El liderazgo independentista es un convoluto de cínicos y fundamentalistas.
Hace falta un acuerdo entre todas las fuerzas nacionales partidarias de la unidad, empezando por el PP y el PSOE, ¡aunque estemos en precampaña electoral! La división debilita la tesis de la interdependencia. El Gobierno central no puede ser ya el único interlocutor en todo esto. Hay que trazar una hoja de ruta consensuada y razonable, que, quizá, debiera incluir la reforma constitucional. No soy tan ingenuo como para pensar que la invocación a dicha reforma (de contornos hasta ahora borrosos, no obstante) sería capaz de arreglar algo por sí sola en este momento procesal. Sin un determinado contexto, suena a intento a la desesperada. Además, no se debería reformar la Constitución sólo para resolver el problema catalán. No hemos valorado aún de qué modo este problema está siendo asimilado por el resto de españoles y este factor puede resultar interesante, pero también inquietante en el futuro (¿se despertará un nacionalismo español reactivo?) Otrosí, los independentistas de otras Comunidades están ahora silentes, esperando su turno. Tenemos un problema global. El liderazgo independentista es un convoluto de cínicos y fundamentalistas, pero esto no puede ser respondido por posiciones unionistas cortas y divorciadas, al modo rutinario habitual.
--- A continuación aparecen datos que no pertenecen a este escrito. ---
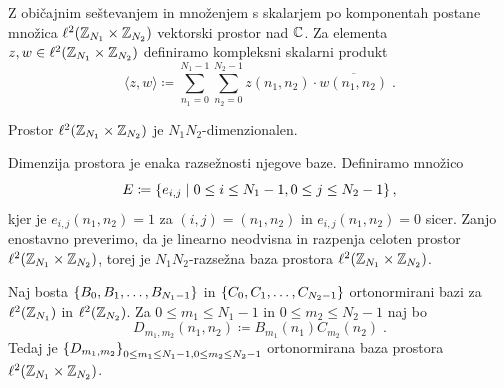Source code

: Z običajnim seštevanjem in množenjem s skalarjem po komponentah postane množica $\ell^2(\mathbb Z_{N_1} \times \mathbb Z_{N_2})$ vektorski prostor nad $\mathbb C$. Za elementa $z, w \in \ell^2(\mathbb Z_{N_1} \times \mathbb Z_{N_2})$ definiramo kompleksni skalarni produkt
%
\begin{equation}\label{eq:defSP}
  \langle z, w\rangle \coloneqq \sum_{n_1 = 0}^{N_1 - 1} \sum_{n_2 = 0}^{N_2 - 1} z(n_1, n_2) \cdot \overline{w(n_1, n_2)} \;.
\end{equation}
%
\begin{trditev}
Prostor $\ell^2(\mathbb Z_{N_1} \times \mathbb Z_{N_2})$ je $N_1 N_2$-dimenzionalen.
\end{trditev}
%
\begin{dokaz}
Dimenzija prostora je enaka razsežnosti njegove baze. Definiramo množico
$$E \coloneqq \left\{e_{i,j} \mid 0 \leq i \leq N_1-1, 0 \leq j \leq N_2-1\right\},$$
kjer je $e_{i,j}(n_1, n_2) = 1$ za $(i,j) = (n_1, n_2)$ in $e_{i,j}(n_1, n_2) = 0$ sicer. Zanjo enostavno preverimo, da je linearno neodvisna in razpenja celoten prostor $\ell^2(\mathbb Z_{N_1} \times \mathbb Z_{N_2})$, torej je $N_1N_2$-razsežna baza prostora $\ell^2(\mathbb Z_{N_1} \times \mathbb Z_{N_2})$.
\end{dokaz}
%
\begin{izrek}
Naj bosta $\left\{B_0, B_1, \ldots, B_{N_1 - 1}\right\}$ in $\left\{C_0, C_1, \ldots, C_{N_2 - 1}\right\}$ ortonormirani bazi za $\ell^2(\mathbb Z_{N_1})$ in $\ell^2(\mathbb Z_{N_2})$. Za $0 \leq m_1 \leq N_1 - 1$ in $0 \leq m_2 \leq N_2 - 1$ naj bo
$$D_{m_1, m_2}(n_1, n_2) \coloneqq B_{m_1}(n_1)C_{m_2}(n_2) \;.$$
Tedaj je $\left\{D_{m_1, m_2}\right\}_{0 \leq m_1 \leq N_1 - 1, 0 \leq m_2 \leq N_2 - 1}$ ortonormirana baza prostora $\ell^2(\mathbb Z_{N_1} \times \mathbb Z_{N_2})$.
\end{izrek}
%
El envite es profundo, es complejo, es serio y carecemos de precedentes para abordarlo (de modo pacífico, quiero decir). Es “la patria común e indivisible de todos los españoles” (artículo 2 de la Constitución) y no los escaños a repartirse lo que ahora está en juego. Paradójicamente, los independentistas llevan la delantera porque están unidos, mientras que los unionistas se encuentran desorientados porque están divididos. ¿Estarán nuestros líderes a la altura del momento histórico?
Fernando Rey es catedrático de Derecho Constitucional en la Universidad de Valladolid y consejero de Educación de la Junta de Castilla y León.